Chris Kline: Local Condition, Diaz Contemporary

Chris Kline, studio shot, November 2014, courtesy of the artist.

Chris Kline, studio shot, November 2014, courtesy of the artist.

Preview: Chris Kline, Local Condition, Diaz Contemporary, Nov. 2014 – Jan. 2015

The quiet, visual intimacy of Chris Kline’s painted surfaces has been consistent in his work, and consistently oscillatory. The Dividers series of 2011-12, for example, revealed the slender, straight wooden cross-bars of the stretcher underneath translucent poplin, which was painted with minimal vectors of colour only perceptible enough to interrupt the voyage into the depth of the canvas. The effect is paradoxical: the untreated poplin and evidence of its supporting structure allowed no such imaginative leap, and yet it did. Perhaps this spatial paradox – between illusionism both painted and dreamt and a relatively unaltered materiality – is where one can begin to unravel the tension that ensues from viewing Kline’s work.

The tension, I should specify, is not at all taut: it is highly pleasurable, like a playful negotiation of candor and seduction. The paintings “function” as instigators of this push-and-pull, thereby viscerally implicating the viewer into their warp and weft. Take for example the rectangular surfaces where Kline demarcated a square space, and that’s it: two distinct shapes held in equilibrium through a careful choice of colour (Untitled, 2013-14). The viewing experience of these works, however, has little to do with the mind’s eye of geometry. Rather, the paintings pull on the body of the viewer to line him/herself up with the center. The lines of single-point perspective do much the same but it is the difference in effect that is salient: we are compelled to get in line, so to speak, but once we do we are abandoned to an open field that the eye cannot master. In effect, we are left looking at a speculative space rather than an array of our visual possessions. In this series, the XYZ axes of rational values are reabsorbed into the body rather than externalized and imposed onto the landscape.

The series Local Condition, 2012-14, does not exert this pull of a perceptual center. Here, the surface of the canvas is brushed with nuanced gradients of sky-like colour, If the framing of squares plays with focus and focal points, this deployment of vertical rectangles plays with peripheral vision and infinity. By zooming-in we can graze their highly tactile surfaces but such part-by-part looking is only a reaction to the enigmatic openness the paintings present. Given the topological emptiness of the surfaces, their physical boundaries seem arbitrarily set, as if literally excerpting a piece of sky from the earth’s atmosphere. Here our position is unresolved, yet-to-be-determined, and euphorically in-process.

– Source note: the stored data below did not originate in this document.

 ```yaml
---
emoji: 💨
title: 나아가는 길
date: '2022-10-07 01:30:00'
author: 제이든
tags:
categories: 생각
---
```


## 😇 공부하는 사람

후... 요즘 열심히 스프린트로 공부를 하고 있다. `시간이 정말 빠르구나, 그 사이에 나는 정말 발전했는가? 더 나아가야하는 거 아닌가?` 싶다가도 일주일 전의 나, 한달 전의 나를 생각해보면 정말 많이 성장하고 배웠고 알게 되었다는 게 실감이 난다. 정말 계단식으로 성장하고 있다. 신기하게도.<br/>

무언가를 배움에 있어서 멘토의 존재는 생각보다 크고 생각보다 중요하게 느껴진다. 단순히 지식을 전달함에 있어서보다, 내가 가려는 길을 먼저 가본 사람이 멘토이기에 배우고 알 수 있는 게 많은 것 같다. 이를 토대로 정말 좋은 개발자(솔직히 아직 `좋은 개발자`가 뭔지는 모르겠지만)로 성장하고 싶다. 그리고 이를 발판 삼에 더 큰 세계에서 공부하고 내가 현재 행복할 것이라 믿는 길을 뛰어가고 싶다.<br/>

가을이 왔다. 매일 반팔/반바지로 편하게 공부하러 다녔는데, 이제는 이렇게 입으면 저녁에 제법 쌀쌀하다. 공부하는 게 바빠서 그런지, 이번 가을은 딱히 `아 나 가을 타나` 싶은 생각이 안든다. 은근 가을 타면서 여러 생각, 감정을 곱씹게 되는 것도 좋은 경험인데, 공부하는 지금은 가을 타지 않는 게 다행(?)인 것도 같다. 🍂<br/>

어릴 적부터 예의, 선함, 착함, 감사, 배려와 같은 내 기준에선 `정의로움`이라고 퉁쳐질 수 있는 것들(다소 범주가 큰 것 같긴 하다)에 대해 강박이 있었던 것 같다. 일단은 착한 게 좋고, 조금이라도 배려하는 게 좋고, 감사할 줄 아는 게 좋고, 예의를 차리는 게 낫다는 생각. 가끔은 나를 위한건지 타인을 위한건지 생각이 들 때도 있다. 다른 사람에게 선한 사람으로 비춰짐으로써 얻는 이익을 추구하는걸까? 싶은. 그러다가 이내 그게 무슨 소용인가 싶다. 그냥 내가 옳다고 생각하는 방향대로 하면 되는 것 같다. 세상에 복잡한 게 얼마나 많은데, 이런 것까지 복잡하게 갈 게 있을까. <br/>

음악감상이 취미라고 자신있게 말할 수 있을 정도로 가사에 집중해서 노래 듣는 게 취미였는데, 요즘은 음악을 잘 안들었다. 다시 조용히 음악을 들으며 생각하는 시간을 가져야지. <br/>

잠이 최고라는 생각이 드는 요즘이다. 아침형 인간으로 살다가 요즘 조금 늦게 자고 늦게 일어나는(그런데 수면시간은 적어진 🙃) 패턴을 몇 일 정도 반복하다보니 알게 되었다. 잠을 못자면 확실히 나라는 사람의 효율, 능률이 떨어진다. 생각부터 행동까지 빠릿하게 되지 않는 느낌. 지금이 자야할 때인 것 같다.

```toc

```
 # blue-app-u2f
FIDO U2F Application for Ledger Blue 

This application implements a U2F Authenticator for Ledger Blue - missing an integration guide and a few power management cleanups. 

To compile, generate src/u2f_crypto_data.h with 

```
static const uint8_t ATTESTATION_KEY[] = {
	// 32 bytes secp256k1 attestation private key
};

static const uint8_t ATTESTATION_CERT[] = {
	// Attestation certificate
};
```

Also presented in this exhibition are discrete works on paper, square and grey (Tailing, 2013). They reveal a surface so subtle that it appears to be a photographic image rather than an actual index of Kline’s working process. The paper has been bathed in a solution of ink and then hung to dry; consequently, a border-line has formed on the bottom edge where surface tension prevented the liquid media from spilling over. Kline’s intervention is in plain sight here, and yet it is so minimal that the ground literally shines through. It asserts its receptivity, like light-sensitive silver’s mirroring of factual appearance. “Fact” and “facture” is ambivalent in Kline’s work. His process – which is equally evident in his paintings – is of doing and doing again in a spirit of doubt and willful tenacity.

Returning to the earlier discussion of push-and-pull, Kline’s paintings also function like records of the viewer’s engagement. This charges them with a personal sentiment akin to the testimony of a visual experience that stays visual. This is their greatest strength: Kline’s paintings are precise and articulate and yet irreducible to words, and, as such, in their intimate silence, proclaim the ongoing necessity of probing the embeddedness of the I/eye in a thick, lived spatiality. Merleau-Ponty would called it the “flesh” of the world. Even without explanation, the term resonates with carnality rather than the abstract coordinates of a digitalized, globalized space of information. Is Kline’s work therefore a compensatory act of reparations for the time spent at our respective terminals? The title of this exhibition, Local Condition, might suggest as much. But the overall tone is a mix of persistence and resignation that I would align more with a pragmatic exploration of visuality – more with a search for some sort of fullness in the vertiginous spin of simulacra.

Perhaps here, now, I’ve come full circle to the intimacy with which this discussion began: Chris Kline’s spatial negotiations ground our desiring eyes in embodied weight, thereby compelling movement from our own motivational centers. What is at stake, as such, is “I,” the most intimate and conflicted of spaces.